Composing the graphics of your own advertising poster , your own brochure or your own roll-up display is not an immediate and very simple thing for those who are not familiar with graphic design. The beauty, however, is that all these objects appear from the beginning as blank canvases, ready to receive the ideas and style of the graphic artist – artist. Of course, there are some basic rules that should not be forgotten: in the advertising banner it would be completely useless to insert texts or images that are difficult to read from a distance, just as it would be wrong to let oneself be taken by the horror vacui in creating a poster. That said, it is not wrong to look at the poster as a painting, at the advertising slogan as a short poem, or at the spot on TV as a short film. After all, as is well known, the combination of art and advertising has existed for a very long time.
Art and advertising
There was a time when collaboration between artists and advertisers was simply taken for granted. We are talking about the years of the Belle Epoque, between the nineteenth and twentieth centuries, when the advertising posters and banners that were on the street, in clubs and on public transport were signed by some of the greatest and most interesting artists of the time. Think for example of the famous and stupendous lithographs by Toulouse-Lautrec to promote the Moulin Rouge, or the promotional screen prints by Marcello Dudovich to give visibility to Liquore Strega, Pirelli, Rinascente and many other brands of the period.
In Italy, a movement of artists particularly close to the world of advertising was the Futurist one, with several painters putting themselves at the service of companies: just think for example of the very successful collaboration between Depero and Campari.
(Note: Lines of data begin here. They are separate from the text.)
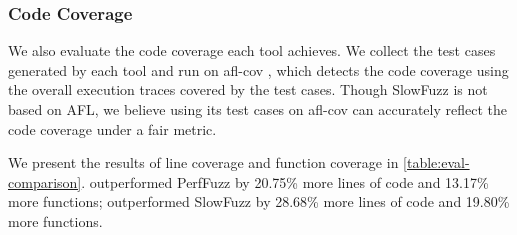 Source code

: \subsubsection{Code Coverage}
%
We also evaluate the code coverage each tool achieves.
%
We collect the test cases generated by each tool and run on afl-cov \cite{afl-cov},
%
which detects the code coverage using the overall execution traces covered by the test cases.
%
Though SlowFuzz is not based on AFL, we believe using its test cases on afl-cov can accurately reflect the code coverage under a fair metric.
%

We present the results of line coverage and function coverage in \autoref{table:eval-comparison}.
%
\sys outperformed PerfFuzz by 20.75\% more lines of code and 13.17\% more functions;
%
\sys outperformed SlowFuzz by 28.68\% more lines of code and 19.80\% more functions.
%
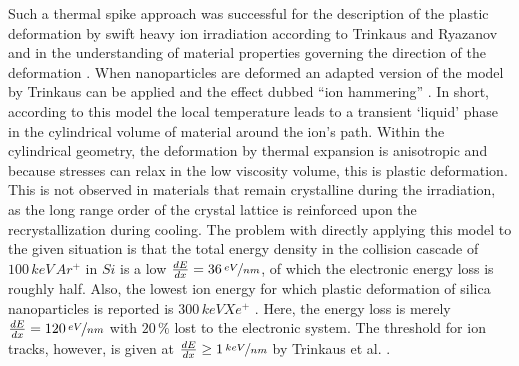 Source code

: Such a thermal spike approach was successful for the description of the plastic deformation by swift heavy ion irradiation according to Trinkaus and Ryazanov \cite{trinkaus_viscoelastic_1995} and in the understanding of material properties governing the direction of the deformation \cite{hedler_amorphous_2004,hedler_boundary_2005}. When nanoparticles are deformed \cite{snoeks_colloidal_2000,snoeks_colloidal_2001,van_dillen_anisotropic_2001,dillen_energy-dependent_2001,dillen_ion_2003,dillen_ion_2004} an adapted version of the model by Trinkaus can be applied and the effect dubbed ``ion hammering'' \cite{klaumunzer_ion_2004}. In short, according to this model the local temperature leads to a transient `liquid' phase in the cylindrical volume of material around the ion's path. Within the cylindrical geometry, the deformation by thermal expansion is anisotropic and because stresses can relax in the low viscosity volume, this is plastic deformation. This is not observed in materials that remain crystalline during the irradiation, as the long range order of the crystal lattice is reinforced upon the recrystallization during cooling. The problem with directly applying this model to the given situation is that the total energy density in the collision cascade of $100\,keV\,Ar^+$ in $Si$ is a low $\frac{dE}{dx} = 36\,\nicefrac{eV}{nm}$, of which the electronic energy loss is roughly half. Also, the lowest ion energy for which plastic deformation of silica nanoparticles is reported is $300\,keV Xe^+$ \cite{dillen_ion_2003}. Here, the energy loss is merely $\frac{dE}{dx} = 120\,\nicefrac{eV}{nm}$ with $20\,\%$ lost to the electronic system. The threshold for ion tracks, however, is given at $\frac{dE}{dx} \geq 1\,\nicefrac{keV}{nm}$ by Trinkaus et al. \cite{trinkaus_viscoelastic_1995}.

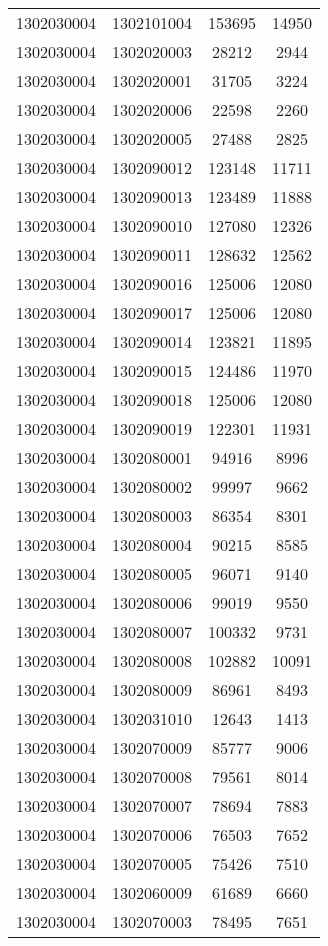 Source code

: \begin{longtable}{llcc}
1302030004 & 1302101004 & 153695 & 14950\\
1302030004 & 1302020003 & 28212 & 2944\\
1302030004 & 1302020001 & 31705 & 3224\\
1302030004 & 1302020006 & 22598 & 2260\\
1302030004 & 1302020005 & 27488 & 2825\\
1302030004 & 1302090012 & 123148 & 11711\\
1302030004 & 1302090013 & 123489 & 11888\\
1302030004 & 1302090010 & 127080 & 12326\\
1302030004 & 1302090011 & 128632 & 12562\\
1302030004 & 1302090016 & 125006 & 12080\\
1302030004 & 1302090017 & 125006 & 12080\\
1302030004 & 1302090014 & 123821 & 11895\\
1302030004 & 1302090015 & 124486 & 11970\\
1302030004 & 1302090018 & 125006 & 12080\\
1302030004 & 1302090019 & 122301 & 11931\\
1302030004 & 1302080001 & 94916 & 8996\\
1302030004 & 1302080002 & 99997 & 9662\\
1302030004 & 1302080003 & 86354 & 8301\\
1302030004 & 1302080004 & 90215 & 8585\\
1302030004 & 1302080005 & 96071 & 9140\\
1302030004 & 1302080006 & 99019 & 9550\\
1302030004 & 1302080007 & 100332 & 9731\\
1302030004 & 1302080008 & 102882 & 10091\\
1302030004 & 1302080009 & 86961 & 8493\\
1302030004 & 1302031010 & 12643 & 1413\\
1302030004 & 1302070009 & 85777 & 9006\\
1302030004 & 1302070008 & 79561 & 8014\\
1302030004 & 1302070007 & 78694 & 7883\\
1302030004 & 1302070006 & 76503 & 7652\\
1302030004 & 1302070005 & 75426 & 7510\\
1302030004 & 1302060009 & 61689 & 6660\\
1302030004 & 1302070003 & 78495 & 7651\\

\end{longtable}
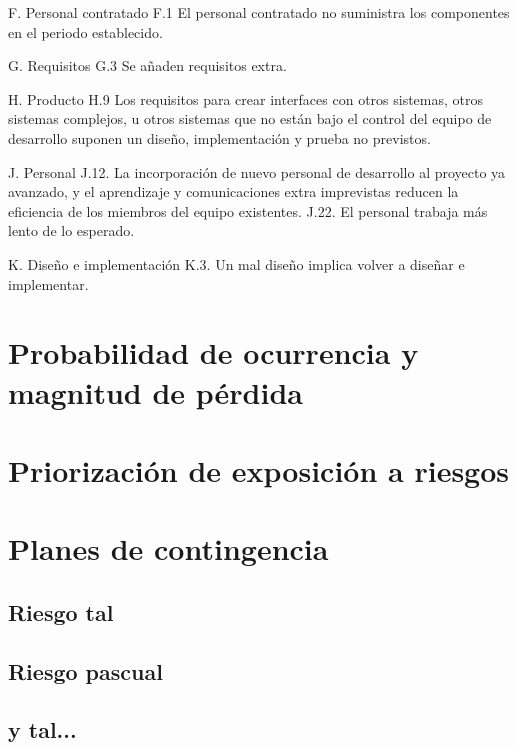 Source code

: \documentclass[11pt,a4paper,spanish,twoside]{report}
\begin{document}
F. Personal contratado
F.1 El personal contratado no suministra los componentes en el periodo
establecido.

G. Requisitos
G.3 Se añaden requisitos extra.

H. Producto
H.9 Los requisitos para crear interfaces con otros sistemas, otros sistemas
complejos, u otros sistemas que no están bajo el control del equipo de
desarrollo suponen un diseño, implementación y prueba no previstos.

J. Personal
J.12. La incorporación de nuevo personal de desarrollo al proyecto ya
avanzado, y el aprendizaje y comunicaciones extra imprevistas reducen la
eficiencia de los miembros del equipo existentes.
J.22. El personal trabaja más lento de lo esperado.

K. Diseño e implementación
K.3. Un mal diseño implica volver a diseñar e implementar.

\chapter{Probabilidad de ocurrencia y magnitud de pérdida} 


\chapter{Priorización de exposición a riesgos}

\chapter{Planes de contingencia}
\section{Riesgo tal}

\section{Riesgo pascual}

\section{y tal...}
\end{document}

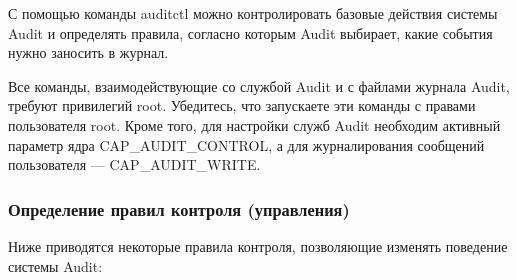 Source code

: \documentclass[a4paper,10pt,twoside]{article}
\begin{document}
С помощью команды auditctl можно контролировать базовые действия системы Audit и определять правила, согласно которым Audit выбирает, какие события нужно заносить в журнал.


Все команды, взаимодействующие со службой Audit и с файлами журнала Audit, требуют привилегий root. Убедитесь, что запускаете эти команды с правами пользователя root. Кроме того, для настройки служб Audit необходим активный параметр ядра  CAP\_AUDIT\_CONTROL, а для журналирования сообщений пользователя — CAP\_AUDIT\_WRITE.


\subsubsection{Определение правил контроля (управления)}
Ниже приводятся некоторые правила контроля, позволяющие изменять поведение системы Audit: 
\end{document}
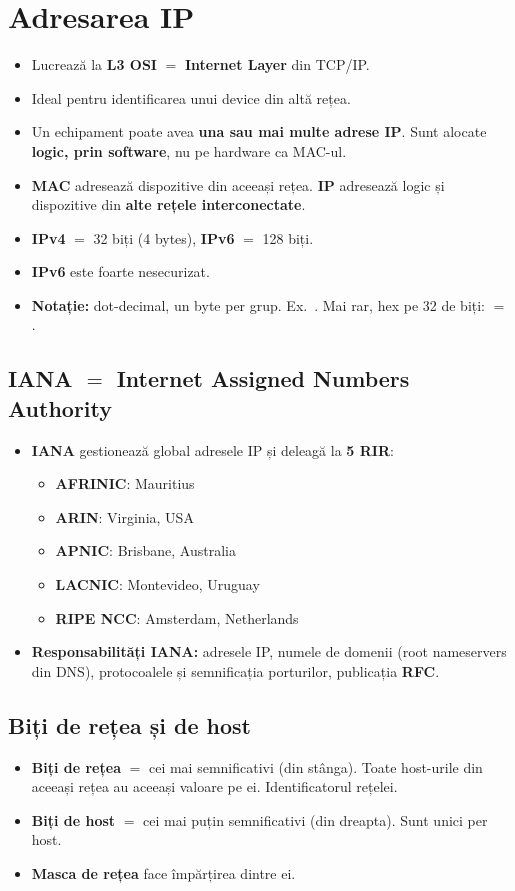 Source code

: \documentclass[11pt,a4paper]{article}
\begin{document}
\section{Adresarea IP}
\begin{itemize}
  \item Lucrează la \textbf{L3 OSI} $=$ \textbf{Internet Layer} din TCP/IP.
  \item Ideal pentru identificarea unui device din altă rețea.
  \item Un echipament poate avea \textbf{una sau mai multe adrese IP}. Sunt alocate \textbf{logic, prin software}, nu pe hardware ca MAC-ul.
  \item \textbf{MAC} adresează dispozitive din aceeași rețea. \textbf{IP} adresează logic și dispozitive din \textbf{alte rețele interconectate}.
  \item \textbf{IPv4} $=$ 32 biți (4 bytes), \textbf{IPv6} $=$ 128 biți.
  \item \textbf{IPv6} este foarte nesecurizat.
  \item \textbf{Notație:} dot-decimal, un byte per grup. Ex.\ . Mai rar, hex pe 32 de biți:  $=$ .
\end{itemize}

\subsection*{IANA $=$ Internet Assigned Numbers Authority}
\begin{itemize}
  \item \textbf{IANA} gestionează global adresele IP și deleagă la \textbf{5 RIR}:
  \begin{itemize}
    \item \textbf{AFRINIC}: Mauritius
    \item \textbf{ARIN}: Virginia, USA
    \item \textbf{APNIC}: Brisbane, Australia
    \item \textbf{LACNIC}: Montevideo, Uruguay
    \item \textbf{RIPE NCC}: Amsterdam, Netherlands
  \end{itemize}
  \item \textbf{Responsabilități IANA:} adresele IP, numele de domenii (root nameservers din DNS), protocoalele și semnificația porturilor, publicația \textbf{RFC}.
\end{itemize}

\subsection*{Biți de rețea și de host}
\begin{itemize}
  \item \textbf{Biți de rețea} $=$ cei mai semnificativi (din stânga). Toate host-urile din aceeași rețea au aceeași valoare pe ei. Identificatorul rețelei.
  \item \textbf{Biți de host} $=$ cei mai puțin semnificativi (din dreapta). Sunt unici per host.
  \item \textbf{Masca de rețea} face împărțirea dintre ei.
\end{itemize}
\end{document}
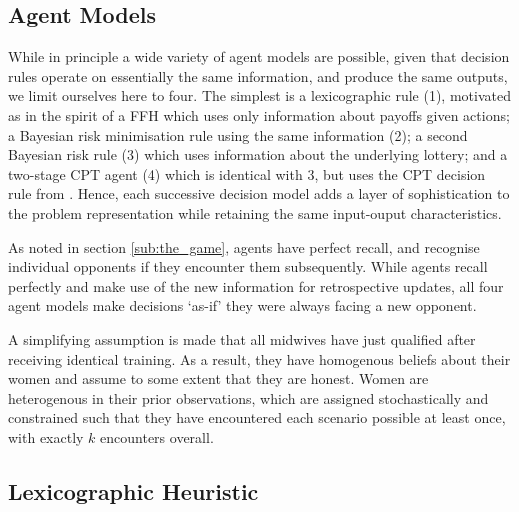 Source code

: \subsection{Agent Models}
\label{sub:the_agents}

While in principle a wide variety of agent models are possible, given that decision rules operate on essentially the same information, and produce the same outputs, we limit ourselves here to four. The simplest is a lexicographic rule (1), motivated as in the spirit of a \ac{FFH} \citep{Gigerenzer2004} which uses only information about payoffs given actions; a Bayesian risk minimisation rule using the same information (2); a second Bayesian risk rule (3) which uses information about the underlying lottery; and a two-stage \ac{CPT} \cite{Hau2008} agent (4) which is identical with 3, but uses the \ac{CPT} decision rule from \cite{Tversky1992}. Hence, each successive decision model adds a layer of sophistication to the problem representation while retaining the same input-ouput characteristics.

As noted in section \ref{sub:the_game}, agents have perfect recall, and recognise individual opponents if they encounter them subsequently. While agents recall perfectly and make use of the new information for retrospective updates, all four agent models make decisions `as-if' they were always facing a new opponent.

A simplifying assumption is made that all midwives have just qualified after receiving identical training. As a result, they have homogenous beliefs about their women and assume to some extent that they are honest.
Women are heterogenous in their prior observations, which are assigned stochastically and constrained such that they have encountered each scenario possible at least once, with exactly \(k\) encounters overall.


\subsection{Lexicographic Heuristic}
\label{sub:lexico}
In the following decades, and in particular starting from the 1950s, with the economic boom, the advertising field moved slightly away from that of art to get a little closer to that of science: to give visibility to products and companies they used in fact more and more to sociology, psychology and so on. However, this did not completely cancel the use of art, on the contrary; think of the works of Bruno Munari and Armando Testa, with his unforgettable works for Lavazza, Peroni, Pirelli, Esso and so on.
The real transition towards modernity, however, takes place starting from the 1960s, with the explosion of consumerism and with the arrival of a new advertising aware of this new step: it is the era of pop-art style advertising, starting from famous cans of Campbell’s soup designed by Andy Warhol.
Art in advertising today
And the marriage between art and advertising continues today, at all levels. However, we are not just talking about graphics. Let’s think, for example, of the slogans, which often take up well-known literary motifs: this is the case of a recent Conad advertisement, which takes up the words of John Donne “no man is an island” to put them in his incipit “no man is a island, and not even a supermarket “. And we think of all the famous directors who have lent themselves to advertising.